On Wed, 20 Aug 1997, Daniel Williman wrote:
> Is this discussion to be directed toward remissions of sin or of penance?
> This is a big part of the topic "indulgences," but the medieval western
> church knew other indulgences, and the earliest ones produced in large
> numbers by the papal chancery were different: exceptions to interdict,
> private altars, free selection of a confessor in articulo mortis, singing
> Mass before dawn, favors like that.
>
> Daniel Williman
> Binghamton University
>
>
Dear Daniel,
We were hoping to treat indulgences in the widest sense in the sessions.
For example, the group of preachers I am studying offer supposedly very
specific 'plenary' indulgences for going on crusade, but they often
presented these in much wider 'lay-man's' terms, so one wonders what
impression the audience was getting--official papal bull, or preacher's
interpretation of that bull.

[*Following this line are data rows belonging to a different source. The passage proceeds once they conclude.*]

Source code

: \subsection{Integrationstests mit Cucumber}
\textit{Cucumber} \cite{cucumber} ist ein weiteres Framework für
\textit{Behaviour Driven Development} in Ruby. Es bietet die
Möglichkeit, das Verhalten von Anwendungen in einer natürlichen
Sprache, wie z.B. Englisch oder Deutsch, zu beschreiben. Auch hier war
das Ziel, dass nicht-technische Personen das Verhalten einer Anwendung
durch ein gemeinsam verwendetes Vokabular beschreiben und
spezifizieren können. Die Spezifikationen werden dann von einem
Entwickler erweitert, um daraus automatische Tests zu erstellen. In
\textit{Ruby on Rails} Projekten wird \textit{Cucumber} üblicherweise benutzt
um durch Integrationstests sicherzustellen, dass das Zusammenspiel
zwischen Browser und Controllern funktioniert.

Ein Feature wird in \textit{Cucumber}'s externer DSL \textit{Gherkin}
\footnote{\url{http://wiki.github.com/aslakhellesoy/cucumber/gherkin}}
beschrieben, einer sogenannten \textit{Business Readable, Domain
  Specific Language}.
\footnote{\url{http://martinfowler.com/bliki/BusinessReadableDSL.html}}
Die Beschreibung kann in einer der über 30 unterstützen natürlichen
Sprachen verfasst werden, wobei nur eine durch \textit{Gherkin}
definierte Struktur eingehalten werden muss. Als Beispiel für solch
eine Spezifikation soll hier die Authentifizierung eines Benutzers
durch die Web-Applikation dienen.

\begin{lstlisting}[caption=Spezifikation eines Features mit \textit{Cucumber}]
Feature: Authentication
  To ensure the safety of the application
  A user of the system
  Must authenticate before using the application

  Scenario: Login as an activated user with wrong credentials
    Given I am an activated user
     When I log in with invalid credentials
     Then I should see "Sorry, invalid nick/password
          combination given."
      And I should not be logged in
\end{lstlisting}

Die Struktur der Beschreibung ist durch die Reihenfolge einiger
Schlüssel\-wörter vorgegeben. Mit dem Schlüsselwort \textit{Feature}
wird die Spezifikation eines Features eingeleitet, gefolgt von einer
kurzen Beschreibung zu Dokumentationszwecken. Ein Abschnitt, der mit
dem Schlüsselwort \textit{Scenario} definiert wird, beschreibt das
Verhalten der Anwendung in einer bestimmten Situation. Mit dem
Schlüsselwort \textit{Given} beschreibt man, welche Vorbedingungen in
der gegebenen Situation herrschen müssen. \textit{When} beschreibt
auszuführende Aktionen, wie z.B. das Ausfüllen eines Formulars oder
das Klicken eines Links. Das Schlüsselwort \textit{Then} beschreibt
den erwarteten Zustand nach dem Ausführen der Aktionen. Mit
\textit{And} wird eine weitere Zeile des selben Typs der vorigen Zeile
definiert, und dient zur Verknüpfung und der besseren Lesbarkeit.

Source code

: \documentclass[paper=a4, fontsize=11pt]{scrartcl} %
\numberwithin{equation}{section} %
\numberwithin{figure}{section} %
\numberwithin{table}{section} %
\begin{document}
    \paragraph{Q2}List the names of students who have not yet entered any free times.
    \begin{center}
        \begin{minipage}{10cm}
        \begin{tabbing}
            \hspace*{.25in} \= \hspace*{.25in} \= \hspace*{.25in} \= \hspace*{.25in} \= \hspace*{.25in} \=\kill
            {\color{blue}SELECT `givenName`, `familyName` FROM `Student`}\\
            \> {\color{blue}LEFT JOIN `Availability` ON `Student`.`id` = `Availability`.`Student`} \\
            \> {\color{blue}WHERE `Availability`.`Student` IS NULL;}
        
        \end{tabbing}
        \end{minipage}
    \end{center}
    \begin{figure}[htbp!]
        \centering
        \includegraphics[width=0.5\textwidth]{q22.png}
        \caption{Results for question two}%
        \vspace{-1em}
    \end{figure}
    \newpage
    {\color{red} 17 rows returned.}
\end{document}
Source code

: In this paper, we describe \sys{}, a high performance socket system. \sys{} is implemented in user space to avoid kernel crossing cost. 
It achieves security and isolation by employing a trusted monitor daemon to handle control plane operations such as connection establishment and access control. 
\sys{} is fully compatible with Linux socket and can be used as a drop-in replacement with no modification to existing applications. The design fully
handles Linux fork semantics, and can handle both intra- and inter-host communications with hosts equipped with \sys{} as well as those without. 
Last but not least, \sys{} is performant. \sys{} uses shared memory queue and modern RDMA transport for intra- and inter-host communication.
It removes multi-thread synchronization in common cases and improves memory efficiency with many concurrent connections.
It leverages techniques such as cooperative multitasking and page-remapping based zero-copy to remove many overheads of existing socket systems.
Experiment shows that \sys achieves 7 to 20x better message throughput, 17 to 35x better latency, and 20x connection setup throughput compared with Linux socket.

Then too, these preachers were always
complaining about how privileges granted to exempt monasteries, esp.
Benedictines and the military orders, were undermining their attempts to
reform usurers, etc., through the threat of excommunication, b/c these
privileges parties did things like accept excommunicates' alms and give
them burial, thus nixing the effect of a priestly or episcopal
excommunication. It seems clear that one basic question underlay all
the fuss about indulgences: who is in control of penance, either in the
external forum of justice or the internal forum of confession. A matter
both of control over pastoral care and legal jurisdiction.